DATASET EXTRACT

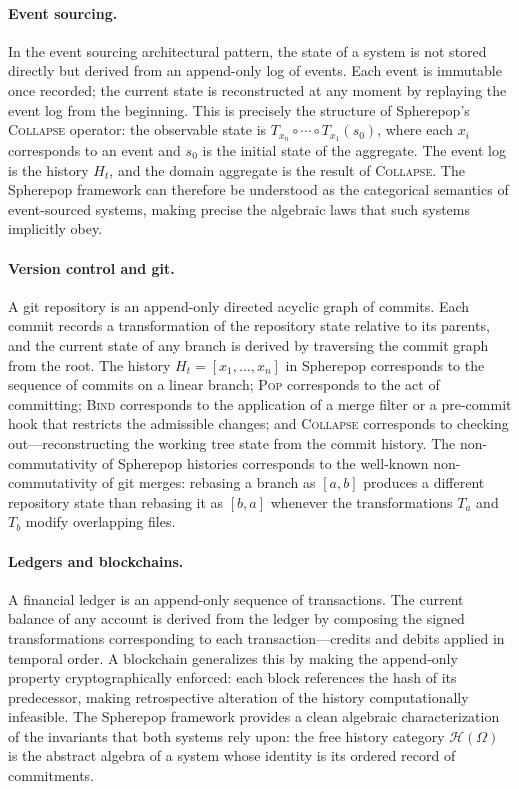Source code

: \documentclass[12pt]{article}
\begin{document}
\paragraph{Event sourcing.} In the event sourcing architectural pattern, the state of a system is not stored directly but derived from an append-only log of events. Each event is immutable once recorded; the current state is reconstructed at any moment by replaying the event log from the beginning. This is precisely the structure of Spherepop's \textsc{Collapse} operator: the observable state is $T_{x_n} \circ \cdots \circ T_{x_1}(s_0)$, where each $x_i$ corresponds to an event and $s_0$ is the initial state of the aggregate. The event log is the history $H_t$, and the domain aggregate is the result of \textsc{Collapse}. The Spherepop framework can therefore be understood as the categorical semantics of event-sourced systems, making precise the algebraic laws that such systems implicitly obey.

\paragraph{Version control and git.} A git repository is an append-only directed acyclic graph of commits. Each commit records a transformation of the repository state relative to its parents, and the current state of any branch is derived by traversing the commit graph from the root. The history $H_t = [x_1, \ldots, x_n]$ in Spherepop corresponds to the sequence of commits on a linear branch; \textsc{Pop} corresponds to the act of committing; \textsc{Bind} corresponds to the application of a merge filter or a pre-commit hook that restricts the admissible changes; and \textsc{Collapse} corresponds to checking out---reconstructing the working tree state from the commit history. The non-commutativity of Spherepop histories corresponds to the well-known non-commutativity of git merges: rebasing a branch as $[a, b]$ produces a different repository state than rebasing it as $[b, a]$ whenever the transformations $T_a$ and $T_b$ modify overlapping files.

\paragraph{Ledgers and blockchains.} A financial ledger is an append-only sequence of transactions. The current balance of any account is derived from the ledger by composing the signed transformations corresponding to each transaction---credits and debits applied in temporal order. A blockchain generalizes this by making the append-only property cryptographically enforced: each block references the hash of its predecessor, making retrospective alteration of the history computationally infeasible. The Spherepop framework provides a clean algebraic characterization of the invariants that both systems rely upon: the free history category $\mathcal{H}(\Omega)$ is the abstract algebra of a system whose identity is its ordered record of commitments.
\end{document}
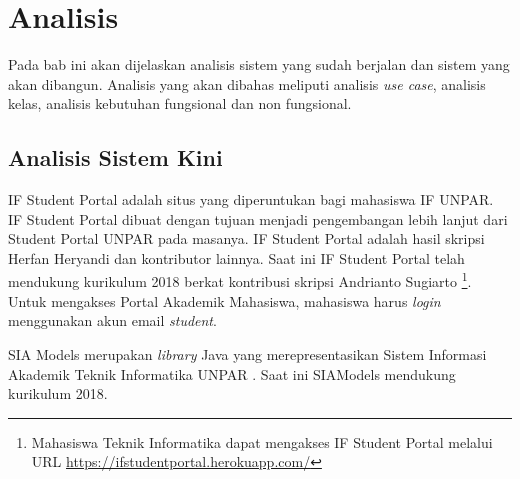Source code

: \chapter{Analisis}
\label{chap:analisis}

Pada bab ini akan dijelaskan analisis sistem yang sudah berjalan dan sistem yang akan dibangun. Analisis yang akan dibahas meliputi analisis \textit{use case}, analisis kelas, analisis kebutuhan fungsional dan non fungsional.

\section{Analisis Sistem Kini}
% 

IF Student Portal adalah situs yang diperuntukan bagi mahasiswa IF UNPAR\cite{ifstudentportalunpar}. IF Student Portal dibuat dengan tujuan menjadi pengembangan lebih lanjut dari Student Portal UNPAR pada masanya. IF Student Portal adalah hasil skripsi Herfan Heryandi \cite{herfan:15:portal} dan kontributor lainnya. Saat ini IF Student Portal telah mendukung kurikulum 2018 berkat kontribusi skripsi Andrianto Sugiarto \cite{andrianto:18:portalsiam}\footnote{Mahasiswa Teknik Informatika dapat mengakses IF Student Portal melalui URL \url{https://ifstudentportal.herokuapp.com/}}. Untuk mengakses Portal Akademik Mahasiswa, mahasiswa harus \textit{login} menggunakan akun email \textit{student}. 

SIA Models merupakan \textit{library} Java yang merepresentasikan Sistem Informasi Akademik Teknik Informatika UNPAR \cite{siamodels}. Saat ini SIAModels mendukung kurikulum 2018. 

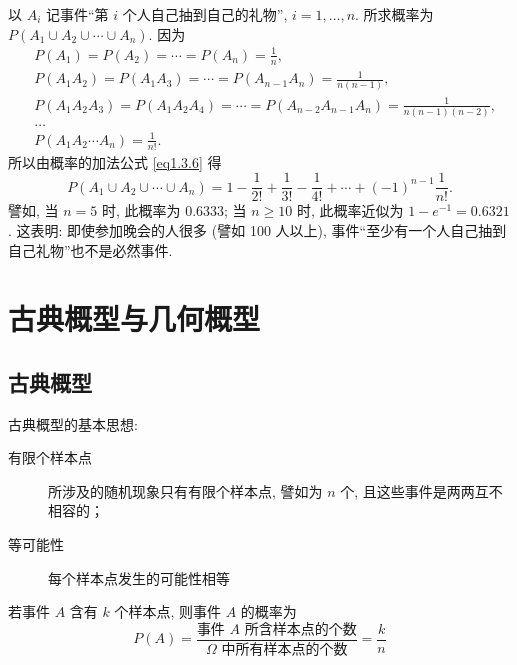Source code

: \begin{solution}
    以 $A_i$ 记事件“第 $i$ 个人自己抽到自己的礼物”,
    $i=1,\dotsc,n$.
    所求概率为 $P(A_1 \cup A_2 \cup \dotsb \cup A_n)$.
    因为
    \begin{align*}
         & P(A_1) = P(A_2) = \dotsb = P(A_n) =\frac{1}{n},                                              \\
         & P(A_1 A_2) = P(A_1 A_3) = \dotsb = P(A_{n-1} A_n) = \frac{1}{n (n-1)},                       \\
         & P(A_1 A_2 A_3) = P(A_1 A_2 A_4) = \dotsb = P(A_{n-2} A_{n-1} A_n) = \frac{1}{n (n-1) (n-2)}, \\
         & \ldots                                                                                       \\
         & P(A_1 A_2 \dotsb A_n) = \frac{1}{n!}.
    \end{align*}
    所以由概率的加法公式 \eqref{eq1.3.6} 得
    \[
        P(A_1 \cup A_2 \cup \dotsb \cup A_n) = 1 - \frac{1}{2!} + \frac{1}{3!} - \frac{1}{4!} + \dotsb + (-1)^{n-1} \frac{1}{n!}.
    \]
    譬如,
    当 $n=5$ 时,
    此概率为 \num{0.6333};
    当 $n \ge 10$ 时,
    此概率近似为 $1 - e^{-1} = 0.6321$.
    这表明:
    即使参加晚会的人很多 (譬如 100 人以上),
    事件“至少有一个人自己抽到自己礼物”也不是必然事件.
\end{solution}

\section{古典概型与几何概型}

\subsection{古典概型}

古典概型的基本思想:
\begin{description}
    \item[有限个样本点] 所涉及的随机现象只有有限个样本点, 譬如为 $n$ 个, 且这些事件是两两互不相容的；
    \item[等可能性] 每个样本点发生的可能性相等
\end{description}

\begin{definition}[古典概型]
    若事件 $A$ 含有 $k$ 个样本点, 则事件 $A$ 的概率为
    \[  P (A) = \frac{\text{事件 } A \text{ 所含样本点的个数}}{\Omega \text{ 中所有样本点的个数}} = \frac{k}{n} \]
\end{definition}

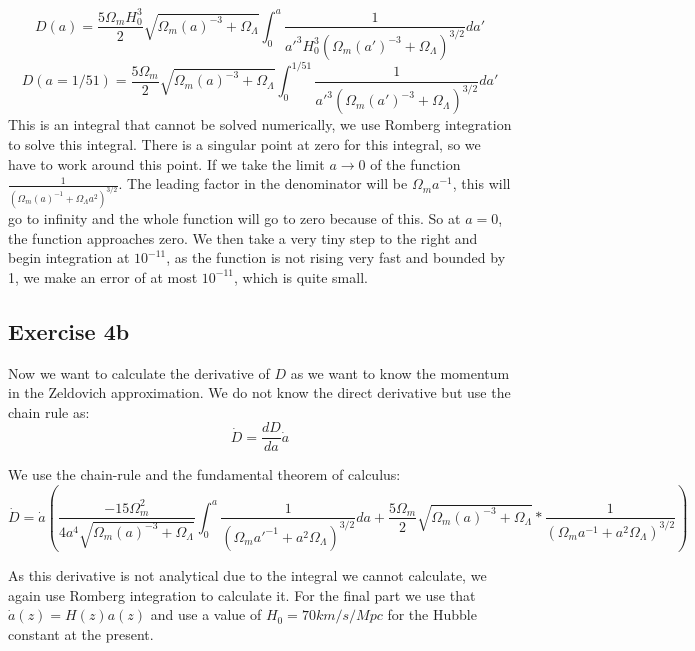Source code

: \begin{equation}
    D(a)=\frac{5\Omega_m H_0^3}{2}\sqrt{\Omega_m(a)^{-3}+\Omega_{\Lambda}}\displaystyle\int_{0}^{a}{\frac{1}{a'^3H_0^3\left(\Omega_m(a')^{-3}+\Omega_{\Lambda}\right)^{3/2}}da'}
\end{equation}
\begin{equation}
    D(a=1/51)=\frac{5\Omega_m}{2}\sqrt{\Omega_m(a)^{-3}+\Omega_{\Lambda}}\displaystyle\int_{0}^{1/51}{\frac{1}{a'^3\left(\Omega_m(a')^{-3}+\Omega_{\Lambda}\right)^{3/2}}da'}
\end{equation}
This is an integral that cannot be solved numerically, we use Romberg integration to solve this integral. There is a singular point at zero for this integral, so we have to work around this point. If we take the limit $a\rightarrow 0$ of the function $\frac{1}{\left(\Omega_m(a)^{-1}+\Omega_{\Lambda}a^2\right)^{3/2}}$. The leading factor in the denominator will be $\Omega_m a^{-1}$, this will go to infinity and the whole function will go to zero because of this. So at $a=0$, the function approaches zero. We then take a very tiny step to the right and begin integration at $10^{-11}$, as the function is not rising very fast and bounded by 1, we make an error of at most $10^{-11}$, which is quite small.




\subsection{Exercise 4b}
Now we want to calculate the derivative of $D$ as we want to know the momentum in the Zeldovich approximation. We do not know the direct derivative but use the chain rule as:
\begin{equation}
    \dot{D}=\frac{dD}{da}\dot{a}
\end{equation}

We use the chain-rule and the fundamental theorem of calculus:
\begin{equation}
    \dot{D}=\dot{a}\left(\frac{-15\Omega_m^2}{4a^4\sqrt{\Omega_m(a)^{-3}+\Omega_{\Lambda}}}\displaystyle\int_{0}^{a}{\frac{1}{\left(\Omega_ma'^{-1}+a^2\Omega_{\Lambda}\right)^{3/2}}da}+\frac{5\Omega_m}{2}\sqrt{\Omega_m(a)^{-3}+\Omega_{\Lambda}}*\frac{1}{\left(\Omega_ma^{-1}+a^2\Omega_{\Lambda}\right)^{3/2}}   \right)
\end{equation}

As this derivative is not analytical due to the integral we cannot calculate, we again use Romberg integration to calculate it. For the final part we use that $\dot{a}(z)=H(z)a(z)$ and use a value of $H_0=70km/s/Mpc$ for the Hubble constant at the present.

EXERCISE GOAL
Collect the complete line wherever the string "displaystyle" appears in the records.

OUTPUT OF THE TASK
    D(a)=\frac{5\Omega_m H_0^3}{2}\sqrt{\Omega_m(a)^{-3}+\Omega_{\Lambda}}\displaystyle\int_{0}^{a}{\frac{1}{a'^3H_0^3\left(\Omega_m(a')^{-3}+\Omega_{\Lambda}\right)^{3/2}}da'}
    D(a=1/51)=\frac{5\Omega_m}{2}\sqrt{\Omega_m(a)^{-3}+\Omega_{\Lambda}}\displaystyle\int_{0}^{1/51}{\frac{1}{a'^3\left(\Omega_m(a')^{-3}+\Omega_{\Lambda}\right)^{3/2}}da'}
    \dot{D}=\dot{a}\left(\frac{-15\Omega_m^2}{4a^4\sqrt{\Omega_m(a)^{-3}+\Omega_{\Lambda}}}\displaystyle\int_{0}^{a}{\frac{1}{\left(\Omega_ma'^{-1}+a^2\Omega_{\Lambda}\right)^{3/2}}da}+\frac{5\Omega_m}{2}\sqrt{\Omega_m(a)^{-3}+\Omega_{\Lambda}}*\frac{1}{\left(\Omega_ma^{-1}+a^2\Omega_{\Lambda}\right)^{3/2}}   \right)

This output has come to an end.